*Task to complete*
Take the line that contains "points in \(x\)" as the first line and the final line of the records as the last; return exactly those lines and the lines between.

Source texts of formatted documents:

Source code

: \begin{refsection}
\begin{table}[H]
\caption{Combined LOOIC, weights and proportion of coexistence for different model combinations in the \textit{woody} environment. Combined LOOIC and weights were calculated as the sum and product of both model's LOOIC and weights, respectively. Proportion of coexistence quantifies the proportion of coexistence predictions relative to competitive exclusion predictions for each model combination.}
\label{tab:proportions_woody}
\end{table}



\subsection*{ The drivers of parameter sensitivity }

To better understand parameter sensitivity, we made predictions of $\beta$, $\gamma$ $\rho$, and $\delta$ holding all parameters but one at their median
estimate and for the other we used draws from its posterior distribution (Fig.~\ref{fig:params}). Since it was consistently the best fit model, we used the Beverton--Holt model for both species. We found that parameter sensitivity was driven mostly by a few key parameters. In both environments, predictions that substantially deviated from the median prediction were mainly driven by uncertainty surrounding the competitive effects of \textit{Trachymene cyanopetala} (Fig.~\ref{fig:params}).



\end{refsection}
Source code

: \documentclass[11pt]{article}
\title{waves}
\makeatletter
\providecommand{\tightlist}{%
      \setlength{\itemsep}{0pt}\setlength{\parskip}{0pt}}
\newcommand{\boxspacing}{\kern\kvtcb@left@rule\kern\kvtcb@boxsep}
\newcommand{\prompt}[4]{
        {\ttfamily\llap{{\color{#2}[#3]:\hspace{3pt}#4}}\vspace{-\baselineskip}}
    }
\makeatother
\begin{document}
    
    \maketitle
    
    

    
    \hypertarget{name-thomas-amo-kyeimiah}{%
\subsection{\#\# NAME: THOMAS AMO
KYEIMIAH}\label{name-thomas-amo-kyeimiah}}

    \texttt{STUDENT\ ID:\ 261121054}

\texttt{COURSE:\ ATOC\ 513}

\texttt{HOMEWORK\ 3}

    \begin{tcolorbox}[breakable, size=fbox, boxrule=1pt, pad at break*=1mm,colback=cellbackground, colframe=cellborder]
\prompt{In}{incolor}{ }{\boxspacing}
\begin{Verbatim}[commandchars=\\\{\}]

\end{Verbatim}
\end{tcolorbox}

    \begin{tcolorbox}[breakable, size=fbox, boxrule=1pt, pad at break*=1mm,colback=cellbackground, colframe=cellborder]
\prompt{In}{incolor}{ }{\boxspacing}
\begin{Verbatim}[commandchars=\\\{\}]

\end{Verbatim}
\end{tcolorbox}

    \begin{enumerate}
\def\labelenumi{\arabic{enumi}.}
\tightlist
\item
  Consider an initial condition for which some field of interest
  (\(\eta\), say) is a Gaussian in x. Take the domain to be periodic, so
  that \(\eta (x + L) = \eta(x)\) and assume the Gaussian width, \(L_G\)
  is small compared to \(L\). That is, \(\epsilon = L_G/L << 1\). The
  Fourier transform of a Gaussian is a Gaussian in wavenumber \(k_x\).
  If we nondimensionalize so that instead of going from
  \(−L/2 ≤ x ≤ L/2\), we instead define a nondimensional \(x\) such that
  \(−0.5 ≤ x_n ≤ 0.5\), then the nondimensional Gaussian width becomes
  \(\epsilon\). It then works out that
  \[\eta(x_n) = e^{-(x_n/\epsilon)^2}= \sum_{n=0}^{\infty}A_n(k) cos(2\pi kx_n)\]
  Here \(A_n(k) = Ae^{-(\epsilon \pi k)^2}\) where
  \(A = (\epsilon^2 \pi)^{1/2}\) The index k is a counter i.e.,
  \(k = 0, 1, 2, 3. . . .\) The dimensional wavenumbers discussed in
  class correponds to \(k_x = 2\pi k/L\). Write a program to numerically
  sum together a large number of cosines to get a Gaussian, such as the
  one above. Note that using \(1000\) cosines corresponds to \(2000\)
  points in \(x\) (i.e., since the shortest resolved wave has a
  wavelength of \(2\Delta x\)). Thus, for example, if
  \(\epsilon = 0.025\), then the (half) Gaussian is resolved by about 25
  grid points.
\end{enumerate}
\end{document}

*Your response*
  points in \(x\) (i.e., since the shortest resolved wave has a
  wavelength of \(2\Delta x\)). Thus, for example, if
  \(\epsilon = 0.025\), then the (half) Gaussian is resolved by about 25
  grid points.
\end{enumerate}
\end{document}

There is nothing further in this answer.